Q. What should I tell students who love their internships and don’t want to see them end? What are their options?June 29, 2010 at 3:23 pm | Posted in Intern Advice | Leave a comment
Tags: intern advice, intern to full time hire, internship, internship questions
by the Intern Coach
A. Happy interns are win-win situations for students, companies, and for you. It’s a promising start for a potentially long-term professional relationship for your student. Your role is to research the situation and come up with the best game plan for everyone involved. Here are a few tips not only to assess the current relationship but to also open doors for the future:
- Find out if your intern has any specific ideas or plans on how to continue the internship. For example, would he/she be interested in working long-distance, utilizing technology and email, to extend the internship? Is there a particular assignment that the intern would like to perform for the company? Or is it even geographically possible to continue the internship or turn it into a part-time job?
- After you understand your intern’s position and goals, explore the company’s situation with the intern supervisor. First, you’ll want to find out if there’s another intern scheduled to fill your student’s position. Then, you’ll need to discuss the company’s plans for your student intern. Would the supervisor like to retain the intern? If so, in what capacity? Onsite? Online? Paid or unpaid? Part-time employee? Different assignment?
- If you discover that your intern and the intern supervisor are not on the same page, and your intern needs to refocus his/her sights, you might research other internships that would be similar and appeal to your student. You could point out to your intern that he/she might actually expand his/her career future by moving on and taking another internship with a different company. New contacts will increase networking opportunities for your student.

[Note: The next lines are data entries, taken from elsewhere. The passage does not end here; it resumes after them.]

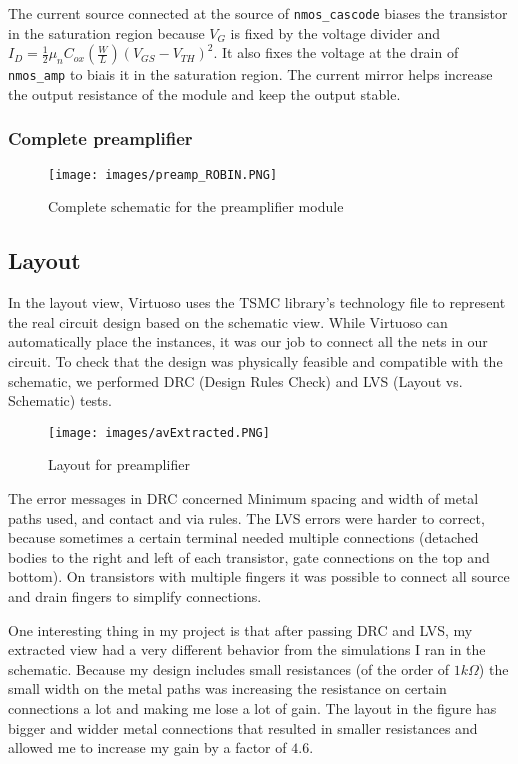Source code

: \documentclass[a4paper,12pt,twoside]{article}
\begin{document}
	The current source connected at the source of \texttt{nmos\_cascode}  biases the transistor in the saturation region because $V_G$ is fixed by the voltage divider and $I_D = \frac{1}{2} \mu_n C_{ox} \left( \frac{W}{L} \right) (V_{GS} - V_{TH})^2$. It also fixes the voltage at the drain of \texttt{nmos\_amp} to biais it in the saturation region. The current mirror helps increase the output resistance of the module and keep the output stable.
	
	\subsubsection{Complete preamplifier}
	
	\begin{figure}[h!]
		\centering
		\texttt{[image: images/preamp\_ROBIN.PNG]}
		\label{preamp_robin}
		\caption{Complete schematic for the preamplifier module}
	\end{figure}
	
	\subsection{Layout}
	
	In the layout view, Virtuoso uses the TSMC library's technology file to represent the real circuit design based on the schematic view. While Virtuoso can automatically place the instances, it was our job to connect all the nets in our circuit. To check that the design was physically feasible and compatible with the schematic, we performed DRC (Design Rules Check) and LVS (Layout vs. Schematic) tests.
	
	\begin{figure}[h!]
		\centering
		\texttt{[image: images/avExtracted.PNG]}
		\label{avExtracted}
		\caption{Layout for preamplifier}
	\end{figure}
	
	The error messages in DRC concerned Minimum spacing and width of metal paths used, and contact and via rules. The LVS errors were harder to correct, because sometimes a certain terminal needed multiple connections (detached bodies to the right and left of each transistor, gate connections on the top and bottom). On transistors with multiple fingers it was possible to connect all source and drain fingers to simplify connections.
	
	One interesting thing in my project is that after passing DRC and LVS, my extracted view had a very different behavior from the simulations I ran in the schematic. Because my design includes small resistances (of the order of $1k\Omega$) the small width on the metal paths was increasing the resistance on certain connections a lot and making me lose a lot of gain. The layout in the figure has bigger and widder metal connections that resulted in smaller resistances and allowed me to increase my gain by a factor of $4.6$.
	
\end{document}
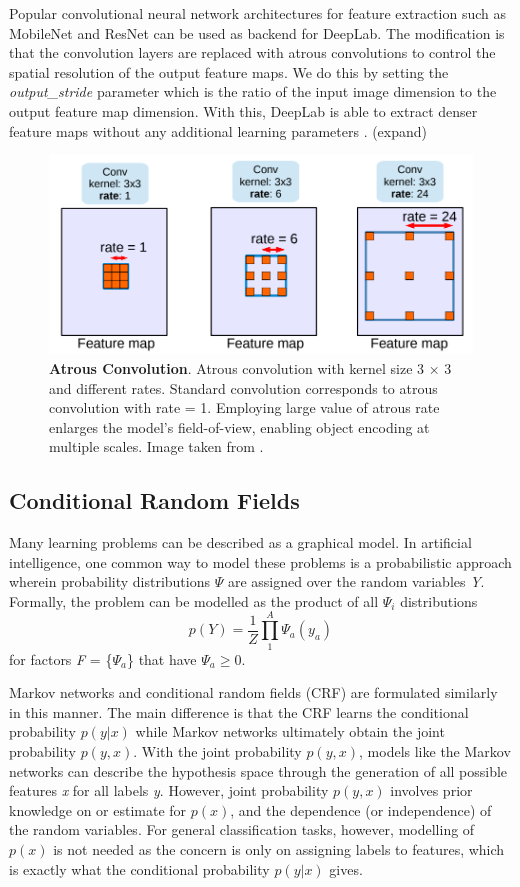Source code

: \documentclass[10pt, journal, compsoc]{IEEEtran}
\begin{document}
Popular convolutional neural network architectures for feature extraction such as MobileNet and ResNet can be used as backend for DeepLab. The modification is that the convolution layers are replaced with atrous convolutions to control the spatial resolution of the output feature maps. We do this by setting the \textit{output\_stride} parameter which is the ratio of the input image dimension to the output feature map dimension. With this, DeepLab is able to extract denser feature maps without any additional learning parameters \cite{DBLP:journals/corr/ChenPSA17}.
(expand)
\begin{figure}
\includegraphics[width=\linewidth]{atrous_conv.png}
\caption{\textbf{Atrous Convolution}. Atrous convolution with kernel size 3 × 3 and different rates. Standard convolution corresponds to atrous convolution
with rate = 1. Employing large value of atrous rate enlarges the
model’s field-of-view, enabling object encoding at multiple scales. Image taken from \cite{DBLP:journals/corr/ChenPSA17}.}
\label{fig:deeplab_atrous_conv}
\end{figure}
\subsection{Conditional Random Fields}
Many learning problems can be described as a graphical model. In artificial intelligence, one common way to model these problems is a probabilistic approach wherein probability distributions \textit{$\Psi$} are assigned over the random variables \textit{Y}. Formally, the problem can be modelled as the product of all \textit{$\Psi_i$} distributions
\begin{equation}
p(Y) = \frac{1}{Z}\prod_1^A \Psi_a(y_a)
\end{equation}
for factors \textit{F} = \{$\Psi_a$\} that have $\Psi_a \geq 0$. 
 
Markov networks and conditional random fields (CRF) are formulated similarly in this manner. The main difference is that the CRF learns the conditional probability $p(y|x)$ while Markov networks ultimately obtain the joint probability $p(y,x)$. With the joint probability $p(y,x)$, models like the Markov networks can describe the hypothesis space through the generation of all possible features \textit{x} for all labels \textit{y}. However, joint probability $p(y,x)$ involves prior knowledge on or estimate for $p(x)$, and the dependence (or independence) of the random variables. For general classification tasks, however, modelling of $p(x)$ is not needed as the concern is only on assigning labels to features, which is exactly what the conditional probability $p(y|x)$ gives.
\end{document}
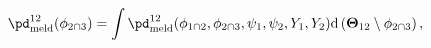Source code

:\begin{equation}
  \pd_{\text{meld}}^{12}(\phi_{2 \cap 3}) = 
  \int
    \pd_{\text{meld}}^{12}(\phi_{1 \cap 2}, \phi_{2 \cap 3}, \psi_{1}, \psi_{2}, Y_{1}, Y_{2})
  \text{d} \left(\boldsymbol{\Theta}_{12} \setminus \phi_{2 \cap 3}\right),
  \label{eqn:example-melded-marginal-definition}
\end{equation}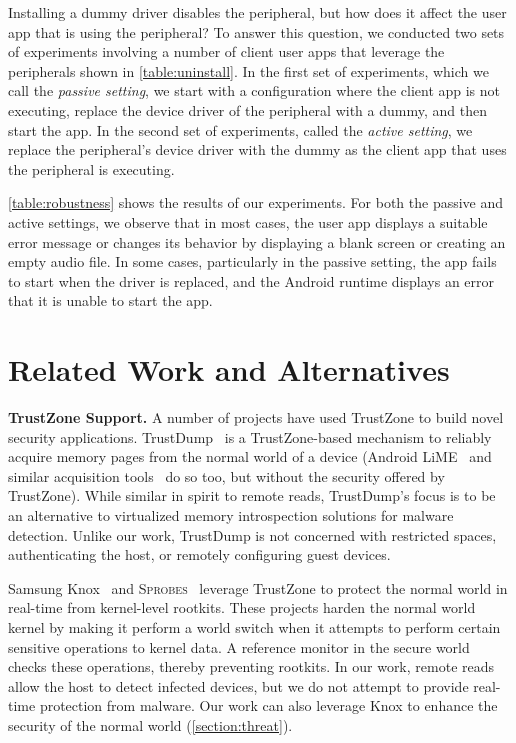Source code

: \documentclass[pageno]{sig-alternate-05-2015}
\newcommand{\figref}[1]{\autoref{#1}}
\newcommand{\mysection}[1]{\section{#1}}
\newcommand{\sectref}[1]{\autoref{#1}}
\newcommand{\myparagraph}[1]{\indent\par\noindent\textsf{\textbf{#1.}}}
\begin{document}
Installing a dummy driver disables the peripheral, but how does it affect the
user app that is using the peripheral? To answer this question, we conducted
two sets of experiments involving a number of client user apps that leverage
the peripherals shown in \figref{table:uninstall}.  In the first set of
experiments, which we call the \textit{passive setting}, we start with a
configuration where the client app is not executing, replace the device driver
of the peripheral with a dummy, and then start the app. In the second set of
experiments, called the \textit{active setting}, we replace the peripheral's
device driver with the dummy as the client app that uses the peripheral is
executing. 

\figref{table:robustness} shows the results of our experiments. For both the
passive and active settings, we observe that in most cases, the user app
displays a suitable error message or changes its behavior by displaying a blank
screen or creating an empty audio file. In some cases, particularly in the
passive setting, the app fails to start when the driver is replaced, and the
Android runtime displays an error that it is unable to start the app.


% 

\mysection{Related Work and Alternatives}
\label{section:related}

\myparagraph{TrustZone Support}
%
A number of projects have used TrustZone to build novel security applications.
TrustDump~\cite{trustdump:esorics14} is a TrustZone-based mechanism to reliably
acquire memory pages from the normal world of a device (Android
LiME~\cite{lime} and similar acquisition tools~\cite{dmd,ddms,recoverymode} do
so too, but without the security offered by TrustZone).  While similar in
spirit to remote reads, TrustDump's focus is to be an alternative to
virtualized memory introspection solutions for malware detection. Unlike our
work, TrustDump is not concerned with restricted spaces, authenticating the
host, or remotely configuring guest devices.

Samsung Knox~\cite{knox:ccs14} and \textsc{Sprobes}~\cite{sprobes:most14}
leverage TrustZone to protect the normal world in real-time from kernel-level
rootkits. These projects harden the normal world kernel by making it perform a
world switch when it attempts to perform certain sensitive operations to kernel
data. A reference monitor in the secure world checks these operations, thereby
preventing rootkits. In our work, remote reads allow the host to detect
infected devices, but we do not attempt to provide real-time protection from
malware. Our work can also leverage Knox to enhance the security of the normal
world (\sectref{section:threat}).
\end{document}
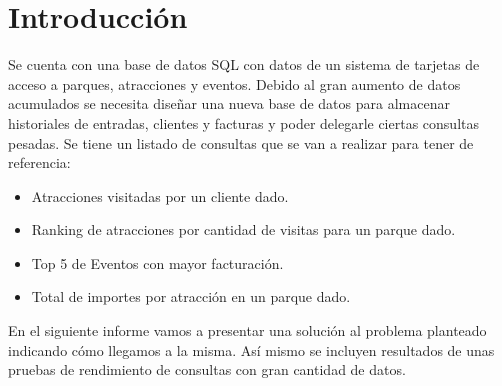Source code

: \section{Introducción}

\par Se cuenta con una base de datos SQL con datos de un sistema de tarjetas de acceso a parques, atracciones y eventos.
Debido al gran aumento de datos acumulados se necesita diseñar una nueva base de datos para almacenar historiales de entradas, clientes y
facturas y poder delegarle ciertas consultas pesadas. Se tiene un listado de consultas que se van a realizar para tener de referencia:

\begin{itemize}
  \item Atracciones visitadas por un cliente dado.
  \item Ranking de atracciones por cantidad de visitas para un parque dado.
  \item Top 5 de Eventos con mayor facturación.
  \item Total de importes por atracción en un parque dado.
\end{itemize}

\par En el siguiente informe vamos a presentar una solución al problema planteado indicando cómo llegamos a la misma.
Así mismo se incluyen resultados de unas pruebas de rendimiento de consultas con gran cantidad de datos.
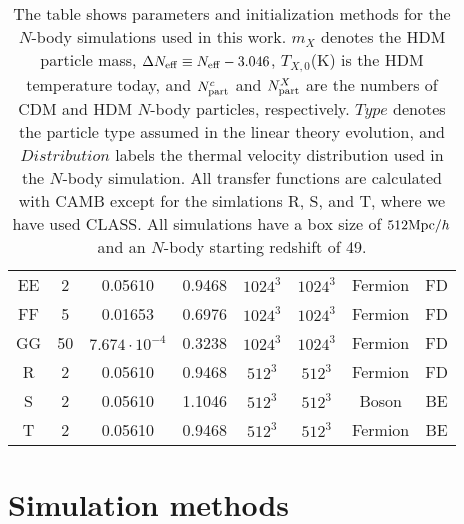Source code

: \documentclass[11pt,a4paper]{article}
\renewcommand\({\left(}
\renewcommand\){\right)}
\renewcommand\[{\left[}
\renewcommand\]{\right]}
\begin{document}
\begin{table}[t]
\begin{center}
\begin{tabular}{c c c c c c c c}
          EE  &       2          &  0.05610                       &  0.9468        & $1024^3$                                & $1024^3$& Fermion & FD    \\
          FF &       5          &  0.01653                       &  0.6976        & $1024^3$                                & $1024^3$ & Fermion & FD   \\
          GG &       50         &  $7.674\cdot 10^{-4}$        &  0.3238        & $1024^3$                                & $1024^3$   & Fermion & FD  \\           
          R&       2            &  0.05610                      &  0.9468        & $512^3$                                 & $512^3$   & Fermion & FD \\
          S&       2            &  0.05610                      &  1.1046        & $512^3$                                 & $512^3$ & Boson & BE   \\
          T&       2            &  0.05610                      &  0.9468        & $512^3$                                 & $512^3$ & Fermion & BE   \\                                     \hline
      \end{tabular}
      \end{center}
          \caption{The table shows parameters and initialization methods for the $N$-body simulations used in this work.  $m_X$ denotes the HDM particle mass, $\Delta N_{\rm eff} \equiv N_{\rm eff}-3.046$, $T_{X,0}$(K) is the HDM temperature today, and $N_{\rm part}^c$ and $N_{\rm part}^X$ are the numbers of CDM and HDM $N$-body particles, respectively. $Type$ denotes the particle type assumed in the linear theory evolution, and $Distribution$ labels the thermal velocity distribution used in the $N$-body simulation. All transfer functions are calculated with CAMB except for the simlations R, S, and T, where we have used CLASS. All simulations have a box size of $512 {\rm Mpc} / h$ and an $N$-body starting redshift of 49.} 
      \label{table:nbody_sims} 
\end{table}
\section{Simulation methods} \label{sec:methods}
\end{document}
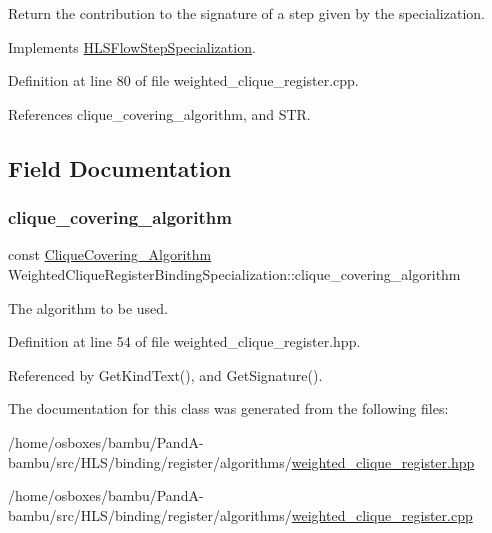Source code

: Return the contribution to the signature of a step given by the specialization. 



Implements \hyperlink{classHLSFlowStepSpecialization_ae8c6ce8a3495c93e8a8edc01d8727023}{H\+L\+S\+Flow\+Step\+Specialization}.



Definition at line 80 of file weighted\+\_\+clique\+\_\+register.\+cpp.



References clique\+\_\+covering\+\_\+algorithm, and S\+TR.



\subsection{Field Documentation}
\mbox{\label{classWeightedCliqueRegisterBindingSpecialization_a77001a728b4e35958d4e92925ab2fe01}} 
\subsubsection{\texorpdfstring{clique\+\_\+covering\+\_\+algorithm}{clique\_covering\_algorithm}}
{\footnotesize\ttfamily const \hyperlink{clique__covering_8hpp_acc23ade19dac4d6935b7792353e207d9}{Clique\+Covering\+\_\+\+Algorithm} Weighted\+Clique\+Register\+Binding\+Specialization\+::clique\+\_\+covering\+\_\+algorithm}



The algorithm to be used. 



Definition at line 54 of file weighted\+\_\+clique\+\_\+register.\+hpp.



Referenced by Get\+Kind\+Text(), and Get\+Signature().



The documentation for this class was generated from the following files\+:\begin{DoxyCompactItemize}
\item 
/home/osboxes/bambu/\+Pand\+A-\/bambu/src/\+H\+L\+S/binding/register/algorithms/\hyperlink{weighted__clique__register_8hpp}{weighted\+\_\+clique\+\_\+register.\+hpp}\item 
/home/osboxes/bambu/\+Pand\+A-\/bambu/src/\+H\+L\+S/binding/register/algorithms/\hyperlink{weighted__clique__register_8cpp}{weighted\+\_\+clique\+\_\+register.\+cpp}\end{DoxyCompactItemize}

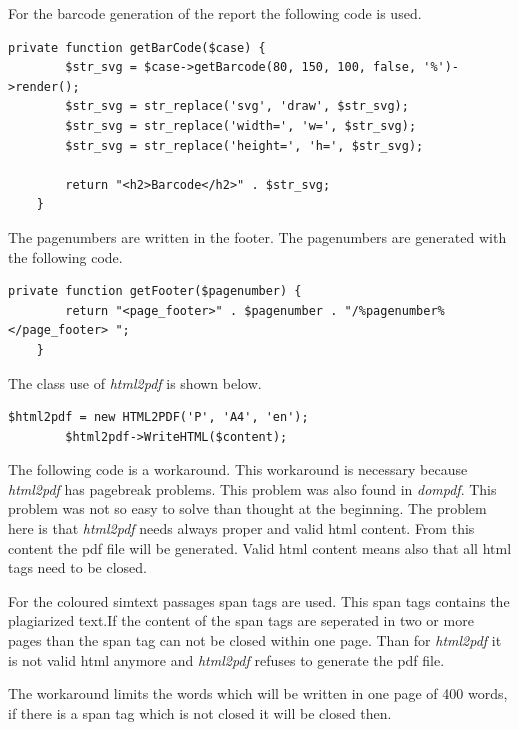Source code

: For the barcode generation of the report the following code is used.

\begin{lstlisting}[caption=Generating the barcode for the report]
  private function getBarCode($case) {
        $str_svg = $case->getBarcode(80, 150, 100, false, '%')->render();
        $str_svg = str_replace('svg', 'draw', $str_svg);
        $str_svg = str_replace('width=', 'w=', $str_svg);
        $str_svg = str_replace('height=', 'h=', $str_svg);

        return "<h2>Barcode</h2>" . $str_svg;
    }
\end{lstlisting}

The pagenumbers are written in the footer. The pagenumbers are generated with the following code.

\begin{lstlisting}[caption=Generating the pagenumbers]
    private function getFooter($pagenumber) {
        return "<page_footer>" . $pagenumber . "/%pagenumber%</page_footer> ";
    }
\end{lstlisting}

The class use of \textit{html2pdf} is shown below.

\begin{lstlisting}[caption=Use of the class html2pdf]
        $html2pdf = new HTML2PDF('P', 'A4', 'en');
        $html2pdf->WriteHTML($content);
\end{lstlisting}

The following code is a workaround. This workaround is necessary because \textit{html2pdf} has pagebreak problems. This problem was also found in \textit{dompdf}. This problem was not so easy to solve than thought at the beginning. The problem here is that  \textit{html2pdf} needs always proper and valid html content. From this content the pdf file will be generated. Valid html content means also that all html tags need to be closed. 

For the coloured simtext passages span tags are used. This span tags contains the plagiarized text.If the content of the span tags are seperated in two or more pages than the span tag can not be closed within one page. Than for \textit{html2pdf} it is not valid html anymore and \textit{html2pdf} refuses to generate the pdf file.

The workaround limits the words which will be written in one page of 400 words, if there is a span tag which is not closed it will be closed then.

- Another consideration is whether or not the student will receive credit for extending the same internship. How you counsel your intern may also depend on departmental policies. For example, does the department or your school honor cooperative education credits? Does your student intern’s academic advisor think it’s wise to extend an internship or continue it as a co-op? Or would the advisor recommend that the student choose a different internship in order to gain new experience? After you thoroughly research all the above questions, you’ll be ready to help your student intern make the right decision for a successful future.